Document images with source code:
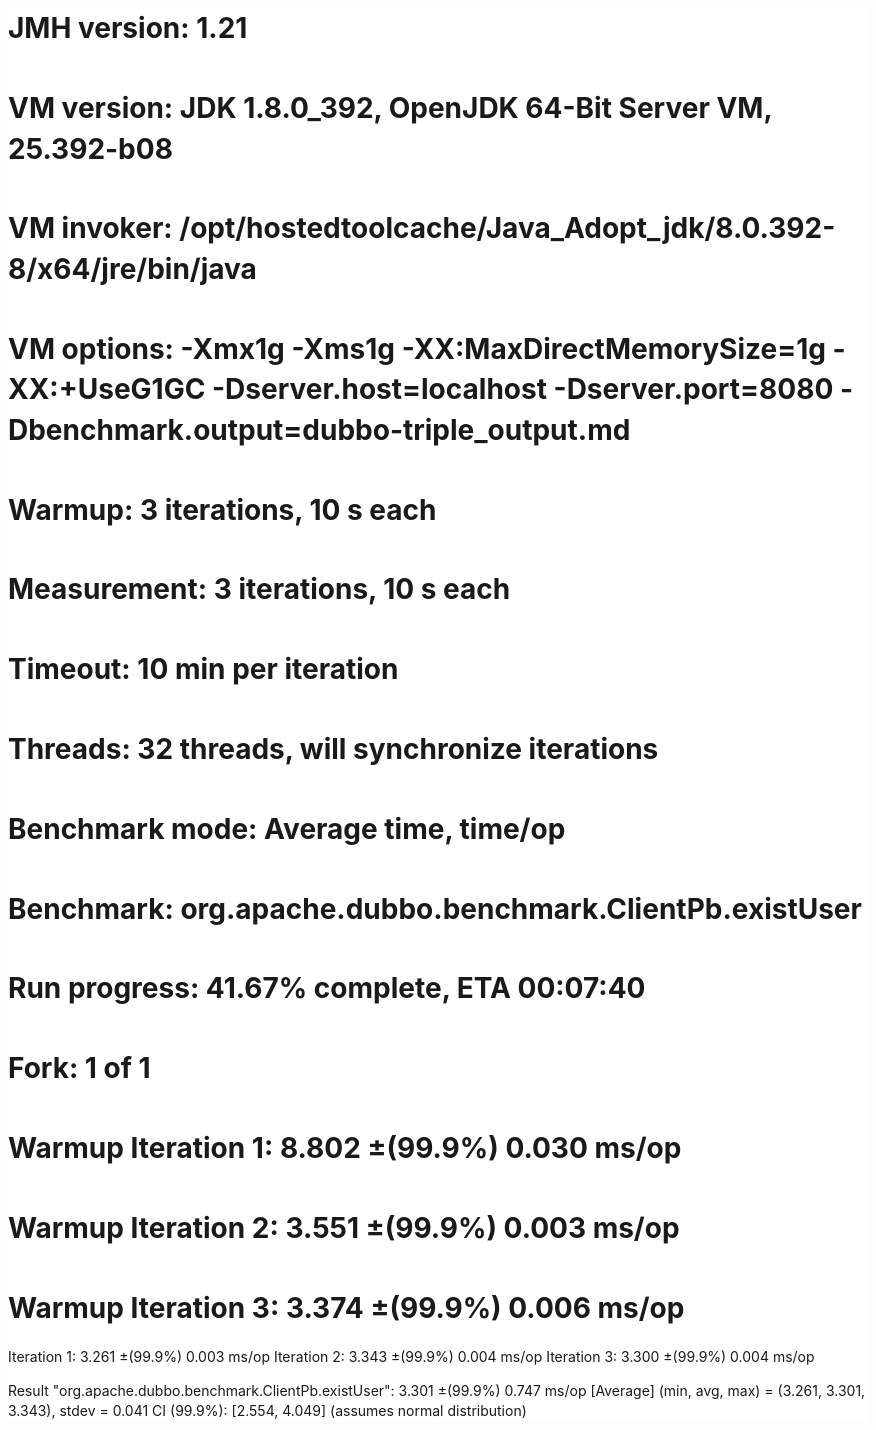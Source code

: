 
# JMH version: 1.21
# VM version: JDK 1.8.0_392, OpenJDK 64-Bit Server VM, 25.392-b08
# VM invoker: /opt/hostedtoolcache/Java_Adopt_jdk/8.0.392-8/x64/jre/bin/java
# VM options: -Xmx1g -Xms1g -XX:MaxDirectMemorySize=1g -XX:+UseG1GC -Dserver.host=localhost -Dserver.port=8080 -Dbenchmark.output=dubbo-triple_output.md
# Warmup: 3 iterations, 10 s each
# Measurement: 3 iterations, 10 s each
# Timeout: 10 min per iteration
# Threads: 32 threads, will synchronize iterations
# Benchmark mode: Average time, time/op
# Benchmark: org.apache.dubbo.benchmark.ClientPb.existUser

# Run progress: 41.67% complete, ETA 00:07:40
# Fork: 1 of 1
# Warmup Iteration   1: 8.802 ±(99.9%) 0.030 ms/op
# Warmup Iteration   2: 3.551 ±(99.9%) 0.003 ms/op
# Warmup Iteration   3: 3.374 ±(99.9%) 0.006 ms/op
Iteration   1: 3.261 ±(99.9%) 0.003 ms/op
Iteration   2: 3.343 ±(99.9%) 0.004 ms/op
Iteration   3: 3.300 ±(99.9%) 0.004 ms/op


Result "org.apache.dubbo.benchmark.ClientPb.existUser":
  3.301 ±(99.9%) 0.747 ms/op [Average]
  (min, avg, max) = (3.261, 3.301, 3.343), stdev = 0.041
  CI (99.9%): [2.554, 4.049] (assumes normal distribution)
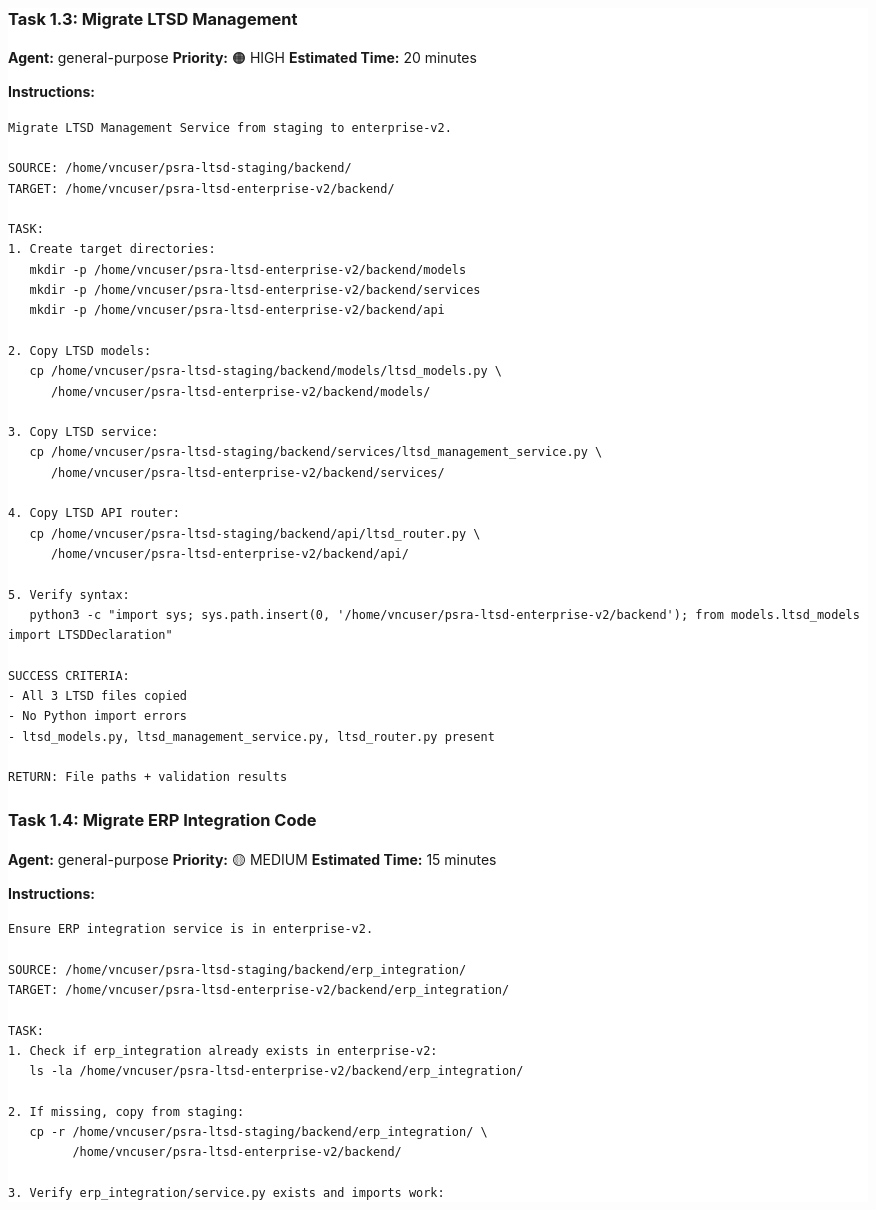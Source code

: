 ### Task 1.3: Migrate LTSD Management
**Agent:** general-purpose
**Priority:** 🟠 HIGH
**Estimated Time:** 20 minutes

**Instructions:**
```
Migrate LTSD Management Service from staging to enterprise-v2.

SOURCE: /home/vncuser/psra-ltsd-staging/backend/
TARGET: /home/vncuser/psra-ltsd-enterprise-v2/backend/

TASK:
1. Create target directories:
   mkdir -p /home/vncuser/psra-ltsd-enterprise-v2/backend/models
   mkdir -p /home/vncuser/psra-ltsd-enterprise-v2/backend/services
   mkdir -p /home/vncuser/psra-ltsd-enterprise-v2/backend/api

2. Copy LTSD models:
   cp /home/vncuser/psra-ltsd-staging/backend/models/ltsd_models.py \
      /home/vncuser/psra-ltsd-enterprise-v2/backend/models/

3. Copy LTSD service:
   cp /home/vncuser/psra-ltsd-staging/backend/services/ltsd_management_service.py \
      /home/vncuser/psra-ltsd-enterprise-v2/backend/services/

4. Copy LTSD API router:
   cp /home/vncuser/psra-ltsd-staging/backend/api/ltsd_router.py \
      /home/vncuser/psra-ltsd-enterprise-v2/backend/api/

5. Verify syntax:
   python3 -c "import sys; sys.path.insert(0, '/home/vncuser/psra-ltsd-enterprise-v2/backend'); from models.ltsd_models import LTSDDeclaration"

SUCCESS CRITERIA:
- All 3 LTSD files copied
- No Python import errors
- ltsd_models.py, ltsd_management_service.py, ltsd_router.py present

RETURN: File paths + validation results
```

### Task 1.4: Migrate ERP Integration Code
**Agent:** general-purpose
**Priority:** 🟡 MEDIUM
**Estimated Time:** 15 minutes

**Instructions:**
```
Ensure ERP integration service is in enterprise-v2.

SOURCE: /home/vncuser/psra-ltsd-staging/backend/erp_integration/
TARGET: /home/vncuser/psra-ltsd-enterprise-v2/backend/erp_integration/

TASK:
1. Check if erp_integration already exists in enterprise-v2:
   ls -la /home/vncuser/psra-ltsd-enterprise-v2/backend/erp_integration/

2. If missing, copy from staging:
   cp -r /home/vncuser/psra-ltsd-staging/backend/erp_integration/ \
         /home/vncuser/psra-ltsd-enterprise-v2/backend/

3. Verify erp_integration/service.py exists and imports work:
```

Exercise prompt:
Across all of the records above, how many lines include the string "ClientPb"? Answer with one number only.

Solution below:
2